- REQUIREMENT -
I need the lines below from the one with "accepted and merged." down to the one with "Version 1.2+ adds" reproduced exactly, both ends included, and nothing else.

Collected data
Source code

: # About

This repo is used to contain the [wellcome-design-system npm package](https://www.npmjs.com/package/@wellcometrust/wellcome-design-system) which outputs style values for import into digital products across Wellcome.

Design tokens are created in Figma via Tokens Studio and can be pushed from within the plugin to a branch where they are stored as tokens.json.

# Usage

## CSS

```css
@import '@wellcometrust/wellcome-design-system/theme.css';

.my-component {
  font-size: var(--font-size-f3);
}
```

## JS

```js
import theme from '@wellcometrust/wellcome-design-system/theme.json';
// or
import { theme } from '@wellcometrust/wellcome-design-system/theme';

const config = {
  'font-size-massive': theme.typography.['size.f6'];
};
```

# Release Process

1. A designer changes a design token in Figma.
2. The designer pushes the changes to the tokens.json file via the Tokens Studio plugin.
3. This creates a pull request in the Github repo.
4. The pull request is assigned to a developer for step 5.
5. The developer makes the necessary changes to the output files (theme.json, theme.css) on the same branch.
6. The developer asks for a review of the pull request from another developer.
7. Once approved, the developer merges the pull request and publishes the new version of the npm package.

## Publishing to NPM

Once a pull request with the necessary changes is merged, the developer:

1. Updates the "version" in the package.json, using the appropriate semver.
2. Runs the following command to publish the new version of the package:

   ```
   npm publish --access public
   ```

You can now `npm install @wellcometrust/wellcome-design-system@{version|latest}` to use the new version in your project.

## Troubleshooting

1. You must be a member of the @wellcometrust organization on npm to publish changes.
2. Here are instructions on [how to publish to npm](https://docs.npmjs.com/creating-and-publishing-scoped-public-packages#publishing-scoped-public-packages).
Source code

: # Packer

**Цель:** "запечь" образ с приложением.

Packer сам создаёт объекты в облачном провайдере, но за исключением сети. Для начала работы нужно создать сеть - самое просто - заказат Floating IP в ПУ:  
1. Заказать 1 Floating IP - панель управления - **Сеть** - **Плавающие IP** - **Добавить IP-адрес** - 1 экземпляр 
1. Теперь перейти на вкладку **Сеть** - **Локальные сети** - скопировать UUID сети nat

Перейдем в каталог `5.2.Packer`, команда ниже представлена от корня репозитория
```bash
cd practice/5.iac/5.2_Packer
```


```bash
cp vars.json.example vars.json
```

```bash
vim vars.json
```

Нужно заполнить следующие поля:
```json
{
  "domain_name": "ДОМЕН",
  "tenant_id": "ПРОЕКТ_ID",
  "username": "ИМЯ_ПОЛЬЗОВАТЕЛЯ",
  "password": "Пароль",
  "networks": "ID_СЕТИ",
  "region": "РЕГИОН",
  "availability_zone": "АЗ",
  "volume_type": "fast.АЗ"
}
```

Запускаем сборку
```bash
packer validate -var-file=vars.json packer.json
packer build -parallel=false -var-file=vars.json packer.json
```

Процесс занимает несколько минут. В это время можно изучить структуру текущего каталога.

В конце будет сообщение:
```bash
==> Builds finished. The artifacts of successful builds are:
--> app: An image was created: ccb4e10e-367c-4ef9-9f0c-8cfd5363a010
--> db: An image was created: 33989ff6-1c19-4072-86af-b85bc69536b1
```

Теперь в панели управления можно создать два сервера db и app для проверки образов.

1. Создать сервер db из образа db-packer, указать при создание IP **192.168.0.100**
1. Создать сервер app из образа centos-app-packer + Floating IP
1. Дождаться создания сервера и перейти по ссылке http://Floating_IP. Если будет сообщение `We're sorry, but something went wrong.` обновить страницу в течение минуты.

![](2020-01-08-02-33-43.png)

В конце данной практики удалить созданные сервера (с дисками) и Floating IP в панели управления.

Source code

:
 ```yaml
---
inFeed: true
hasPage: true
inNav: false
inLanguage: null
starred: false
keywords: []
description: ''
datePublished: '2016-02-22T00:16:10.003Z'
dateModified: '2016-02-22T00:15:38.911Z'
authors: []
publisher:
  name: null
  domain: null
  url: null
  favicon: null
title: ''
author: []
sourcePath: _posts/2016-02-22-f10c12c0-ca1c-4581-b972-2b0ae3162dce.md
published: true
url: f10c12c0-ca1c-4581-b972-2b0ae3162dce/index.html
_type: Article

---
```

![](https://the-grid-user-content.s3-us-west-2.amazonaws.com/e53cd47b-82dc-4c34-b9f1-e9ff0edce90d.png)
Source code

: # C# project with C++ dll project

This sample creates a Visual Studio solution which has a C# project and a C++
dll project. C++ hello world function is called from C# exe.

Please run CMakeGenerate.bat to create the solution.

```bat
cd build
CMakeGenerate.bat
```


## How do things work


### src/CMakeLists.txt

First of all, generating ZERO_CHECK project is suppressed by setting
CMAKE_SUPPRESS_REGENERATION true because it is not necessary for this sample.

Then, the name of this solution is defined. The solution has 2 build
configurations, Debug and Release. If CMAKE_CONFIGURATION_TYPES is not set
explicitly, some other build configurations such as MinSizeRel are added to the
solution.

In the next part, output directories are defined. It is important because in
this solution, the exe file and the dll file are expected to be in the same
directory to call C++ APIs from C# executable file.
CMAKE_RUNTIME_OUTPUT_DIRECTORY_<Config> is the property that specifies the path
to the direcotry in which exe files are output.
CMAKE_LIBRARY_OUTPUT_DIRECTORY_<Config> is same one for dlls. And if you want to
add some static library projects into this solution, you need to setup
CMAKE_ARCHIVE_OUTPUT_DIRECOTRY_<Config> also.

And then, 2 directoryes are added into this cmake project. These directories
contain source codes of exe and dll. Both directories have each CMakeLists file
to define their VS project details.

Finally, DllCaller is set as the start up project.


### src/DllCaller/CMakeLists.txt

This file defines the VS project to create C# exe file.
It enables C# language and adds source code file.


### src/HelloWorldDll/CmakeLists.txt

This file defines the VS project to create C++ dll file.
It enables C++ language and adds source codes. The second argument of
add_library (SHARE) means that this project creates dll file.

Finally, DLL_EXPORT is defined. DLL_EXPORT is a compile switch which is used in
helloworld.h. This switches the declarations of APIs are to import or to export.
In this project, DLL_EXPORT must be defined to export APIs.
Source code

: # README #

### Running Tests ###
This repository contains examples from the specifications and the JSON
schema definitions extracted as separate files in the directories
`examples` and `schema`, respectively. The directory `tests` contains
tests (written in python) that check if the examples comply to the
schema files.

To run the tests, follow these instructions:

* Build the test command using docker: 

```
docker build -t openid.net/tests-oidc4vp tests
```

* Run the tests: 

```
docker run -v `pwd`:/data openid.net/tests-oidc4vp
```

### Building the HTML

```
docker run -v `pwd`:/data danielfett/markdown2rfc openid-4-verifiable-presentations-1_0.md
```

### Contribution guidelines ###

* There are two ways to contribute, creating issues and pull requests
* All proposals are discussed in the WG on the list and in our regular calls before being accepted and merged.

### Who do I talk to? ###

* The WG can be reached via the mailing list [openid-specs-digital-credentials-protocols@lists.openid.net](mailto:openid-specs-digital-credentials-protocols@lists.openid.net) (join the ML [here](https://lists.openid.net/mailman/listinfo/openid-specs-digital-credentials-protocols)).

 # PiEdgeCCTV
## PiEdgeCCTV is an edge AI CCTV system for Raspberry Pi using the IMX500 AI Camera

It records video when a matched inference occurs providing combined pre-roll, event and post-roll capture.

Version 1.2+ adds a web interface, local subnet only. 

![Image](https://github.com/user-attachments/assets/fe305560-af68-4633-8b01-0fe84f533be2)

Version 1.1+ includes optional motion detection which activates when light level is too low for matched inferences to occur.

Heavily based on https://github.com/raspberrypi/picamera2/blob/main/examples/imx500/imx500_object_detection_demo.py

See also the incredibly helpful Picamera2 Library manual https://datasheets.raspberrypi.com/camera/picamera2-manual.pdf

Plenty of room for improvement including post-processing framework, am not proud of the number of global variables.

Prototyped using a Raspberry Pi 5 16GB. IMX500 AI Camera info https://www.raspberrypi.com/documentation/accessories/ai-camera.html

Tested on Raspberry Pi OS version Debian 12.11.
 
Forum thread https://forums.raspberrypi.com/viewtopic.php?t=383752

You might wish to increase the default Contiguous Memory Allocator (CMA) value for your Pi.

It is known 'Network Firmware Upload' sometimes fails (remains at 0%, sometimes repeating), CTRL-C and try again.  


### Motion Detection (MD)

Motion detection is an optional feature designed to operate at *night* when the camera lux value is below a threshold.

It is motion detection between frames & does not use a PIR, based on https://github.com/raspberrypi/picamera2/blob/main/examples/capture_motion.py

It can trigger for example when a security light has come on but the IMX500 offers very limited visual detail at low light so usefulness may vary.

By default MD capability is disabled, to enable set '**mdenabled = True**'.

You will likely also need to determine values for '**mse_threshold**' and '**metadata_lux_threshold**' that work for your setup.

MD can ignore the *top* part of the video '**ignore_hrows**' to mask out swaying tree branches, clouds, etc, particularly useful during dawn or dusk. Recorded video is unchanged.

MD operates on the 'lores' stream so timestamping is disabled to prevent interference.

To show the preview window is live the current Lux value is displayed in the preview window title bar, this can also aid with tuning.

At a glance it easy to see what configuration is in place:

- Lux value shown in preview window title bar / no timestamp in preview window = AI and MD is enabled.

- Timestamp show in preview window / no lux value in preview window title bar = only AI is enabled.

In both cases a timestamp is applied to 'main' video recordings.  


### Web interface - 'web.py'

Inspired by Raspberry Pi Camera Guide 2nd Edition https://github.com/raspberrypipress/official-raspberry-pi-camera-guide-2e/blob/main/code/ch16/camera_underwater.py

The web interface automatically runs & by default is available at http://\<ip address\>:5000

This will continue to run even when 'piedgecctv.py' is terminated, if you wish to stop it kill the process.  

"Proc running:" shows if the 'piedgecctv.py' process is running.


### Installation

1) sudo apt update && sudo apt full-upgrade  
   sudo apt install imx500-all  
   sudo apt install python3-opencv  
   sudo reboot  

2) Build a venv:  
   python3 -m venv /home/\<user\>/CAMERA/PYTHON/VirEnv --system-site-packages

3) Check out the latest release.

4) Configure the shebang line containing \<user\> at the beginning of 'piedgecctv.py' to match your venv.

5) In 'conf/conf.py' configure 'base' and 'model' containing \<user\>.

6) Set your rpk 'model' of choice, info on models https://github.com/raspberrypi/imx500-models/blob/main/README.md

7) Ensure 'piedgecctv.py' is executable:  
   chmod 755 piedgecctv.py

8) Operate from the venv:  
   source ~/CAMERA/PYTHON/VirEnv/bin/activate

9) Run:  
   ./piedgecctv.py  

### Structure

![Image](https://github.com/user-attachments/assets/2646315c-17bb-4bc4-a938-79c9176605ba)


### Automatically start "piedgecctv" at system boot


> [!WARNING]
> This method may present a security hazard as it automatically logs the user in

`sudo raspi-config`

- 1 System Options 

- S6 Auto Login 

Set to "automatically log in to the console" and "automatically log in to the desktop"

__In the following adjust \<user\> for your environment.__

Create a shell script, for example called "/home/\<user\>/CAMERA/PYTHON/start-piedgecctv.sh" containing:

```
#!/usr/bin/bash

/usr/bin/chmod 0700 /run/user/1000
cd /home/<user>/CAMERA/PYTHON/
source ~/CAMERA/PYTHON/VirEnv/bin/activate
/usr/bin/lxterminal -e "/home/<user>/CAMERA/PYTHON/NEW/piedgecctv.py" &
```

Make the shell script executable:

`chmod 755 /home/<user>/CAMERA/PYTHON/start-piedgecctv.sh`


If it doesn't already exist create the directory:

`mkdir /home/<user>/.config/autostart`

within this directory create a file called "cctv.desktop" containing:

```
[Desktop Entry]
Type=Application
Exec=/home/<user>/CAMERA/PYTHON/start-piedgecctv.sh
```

- TASK OUTPUT -
* All proposals are discussed in the WG on the list and in our regular calls before being accepted and merged.

### Who do I talk to? ###

* The WG can be reached via the mailing list [openid-specs-digital-credentials-protocols@lists.openid.net](mailto:openid-specs-digital-credentials-protocols@lists.openid.net) (join the ML [here](https://lists.openid.net/mailman/listinfo/openid-specs-digital-credentials-protocols)).

 # PiEdgeCCTV
## PiEdgeCCTV is an edge AI CCTV system for Raspberry Pi using the IMX500 AI Camera

It records video when a matched inference occurs providing combined pre-roll, event and post-roll capture.

Version 1.2+ adds a web interface, local subnet only. 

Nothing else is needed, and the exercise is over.